Last night in New York City at the kickoff event for the 17th annual Tribeca Film Festival, an audience screened the first documentary from filmmaker Lisa D’Apolito, Love, Gilda, at the Beacon Theatre. The movie chronicled the career of beloved comedian Gilda Radner, focusing mainly on her years at Saturday Night Live.
Festival founders Robert De Niro and Jane Rosenthal welcomed guests to the premiere screening, but it was Tina Fey who introduced the documentary, though she was not interviewed for the film.
“I can personally attest, and I feel comfortable speaking for Amy Poehler, Maya Rudolph, and Rachel Dratch, when I say that seeing Gilda as a kid, she was lovely and she was so authentically herself and so regular in so many ways,” commented Fey. “She was not a piece of casting. She was who she was on the TV. We all saw that and said, ‘I want to do that.’It’s an early example for me of how important representation is. Gilda was our Michelle Obama.”
D’Apolito interviewed Poehler and Rudolph for the documentary, as well as Lorne Michael and Melissa McCarthy. Produced by CNN Films, the film also explores Radner’s all-too-short life through her journal entries and previously-unreleased audio recordings.

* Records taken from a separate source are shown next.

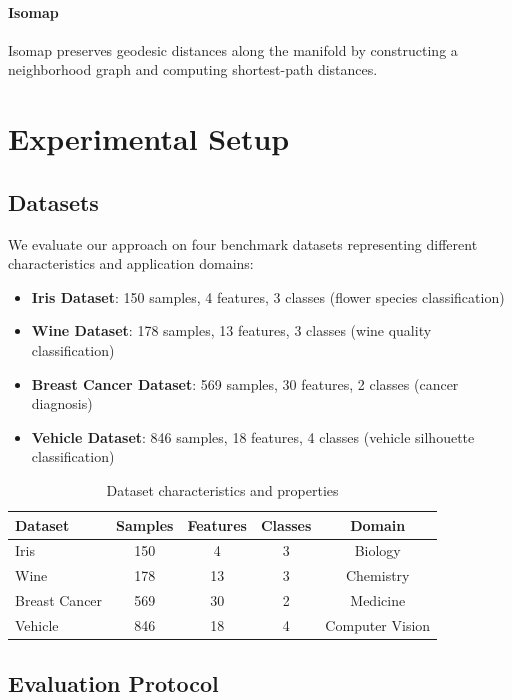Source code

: \documentclass[review]{elsarticle}
\begin{document}
\paragraph{Isomap}
Isomap preserves geodesic distances along the manifold by constructing a neighborhood graph and computing shortest-path distances.

\section{Experimental Setup}
\label{sec:experimental}

\subsection{Datasets}

We evaluate our approach on four benchmark datasets representing different characteristics and application domains:

\begin{itemize}
\item \textbf{Iris Dataset}: 150 samples, 4 features, 3 classes (flower species classification)
\item \textbf{Wine Dataset}: 178 samples, 13 features, 3 classes (wine quality classification)
\item \textbf{Breast Cancer Dataset}: 569 samples, 30 features, 2 classes (cancer diagnosis)
\item \textbf{Vehicle Dataset}: 846 samples, 18 features, 4 classes (vehicle silhouette classification)
\end{itemize}

\begin{table}[h]
\centering
\caption{Dataset characteristics and properties}
\label{tab:datasets}
\begin{tabular}{lcccc}
\toprule
\textbf{Dataset} & \textbf{Samples} & \textbf{Features} & \textbf{Classes} & \textbf{Domain} \\
\midrule
Iris & 150 & 4 & 3 & Biology \\
Wine & 178 & 13 & 3 & Chemistry \\
Breast Cancer & 569 & 30 & 2 & Medicine \\
Vehicle & 846 & 18 & 4 & Computer Vision \\
\bottomrule
\end{tabular}
\end{table}

\subsection{Evaluation Protocol}
\end{document}
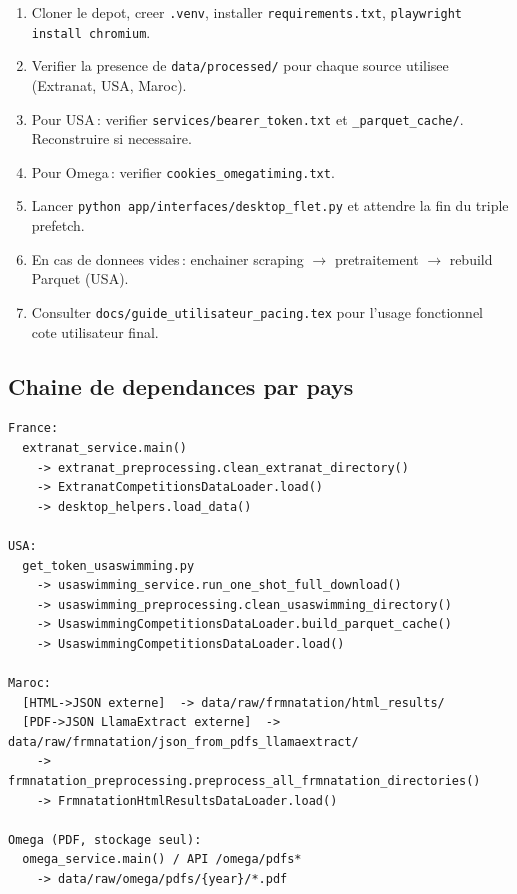 \documentclass[11pt,a4paper]{article}
\begin{document}
\begin{enumerate}
  \item Cloner le depot, creer \texttt{.venv}, installer \texttt{requirements.txt}, \texttt{playwright install chromium}.
  \item Verifier la presence de \texttt{data/processed/} pour chaque source utilisee (Extranat, USA, Maroc).
  \item Pour USA\,: verifier \texttt{services/bearer\_token.txt} et \texttt{\_parquet\_cache/}. Reconstruire si necessaire.
  \item Pour Omega\,: verifier \texttt{cookies\_omegatiming.txt}.
  \item Lancer \texttt{python app/interfaces/desktop\_flet.py} et attendre la fin du triple prefetch.
  \item En cas de donnees vides\,: enchainer scraping $\rightarrow$ pretraitement $\rightarrow$ rebuild Parquet (USA).
  \item Consulter \texttt{docs/guide\_utilisateur\_pacing.tex} pour l'usage fonctionnel cote utilisateur final.
\end{enumerate}

\subsection{Chaine de dependances par pays}

\begin{lstlisting}
France:
  extranat_service.main()
    -> extranat_preprocessing.clean_extranat_directory()
    -> ExtranatCompetitionsDataLoader.load()
    -> desktop_helpers.load_data()

USA:
  get_token_usaswimming.py
    -> usaswimming_service.run_one_shot_full_download()
    -> usaswimming_preprocessing.clean_usaswimming_directory()
    -> UsaswimmingCompetitionsDataLoader.build_parquet_cache()
    -> UsaswimmingCompetitionsDataLoader.load()

Maroc:
  [HTML->JSON externe]  -> data/raw/frmnatation/html_results/
  [PDF->JSON LlamaExtract externe]  -> data/raw/frmnatation/json_from_pdfs_llamaextract/
    -> frmnatation_preprocessing.preprocess_all_frmnatation_directories()
    -> FrmnatationHtmlResultsDataLoader.load()

Omega (PDF, stockage seul):
  omega_service.main() / API /omega/pdfs*
    -> data/raw/omega/pdfs/{year}/*.pdf
\end{lstlisting}

\end{document}
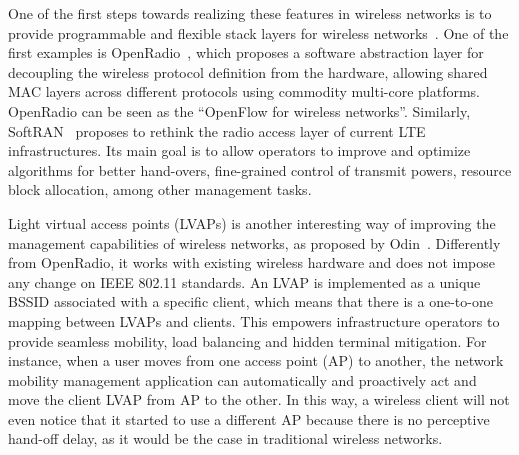 
One of the first steps towards realizing these features in wireless networks is to provide programmable and 
flexible stack layers for wireless networks~\cite{bansal2012,gudipati2013}.
One of the first examples is OpenRadio~\cite{bansal2012}, which proposes a software 
abstraction layer for decoupling the wireless protocol definition from the hardware, allowing shared MAC 
layers across different protocols using commodity multi-core platforms. OpenRadio can be seen as the 
``OpenFlow for wireless networks''. Similarly, SoftRAN~\cite{gudipati2013} proposes to rethink 
the radio access layer of current LTE infrastructures. Its main goal is to allow operators to improve and 
optimize algorithms for better hand-overs, fine-grained control of transmit powers, resource block allocation, 
among other management tasks.

Light virtual access points (LVAPs) is another interesting way of improving the management capabilities of 
wireless networks, as proposed by Odin~\cite{suresh2012}. Differently from OpenRadio, 
it works with existing wireless hardware and does not impose any change on IEEE 802.11 standards. An LVAP is 
implemented as a unique BSSID associated with a specific client, which means that there is a one-to-one mapping 
between LVAPs and clients. This empowers infrastructure operators to provide seamless mobility, load balancing 
and hidden terminal mitigation. For instance, when a user moves from one access point (AP) to another, the 
network mobility management application can automatically and proactively act and move the client LVAP from 
AP to the other. In this way, a wireless client will not even notice that it started to use a different AP 
because there is no perceptive hand-off delay, as it would be the case in traditional wireless networks.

Radner made her acting debut at a staging of Godspell, where she co-starred with Eugene Levy, Andrea Martin, Victor Garber, Martin Short, and Paul Shaffer. Her comedic career began at The Second City in Toronto. Before joining SNL, Radner was a featured player on the National Lampoon Radio Hour, alongside John Belushi, Chevy Chase, Richard Belzer, Billy Murray, Brian Doyle-Murray, and Rhonda Coullet.
Best known as one of the original seven cast members on Saturday Night Live, Radner also performed in a one-woman show on Broadway, receiving high praise for her work. Her work on SNL earned her an Emmy Award for Outstanding Continuing or Single Performance by Supporting Actress in Variety or Music.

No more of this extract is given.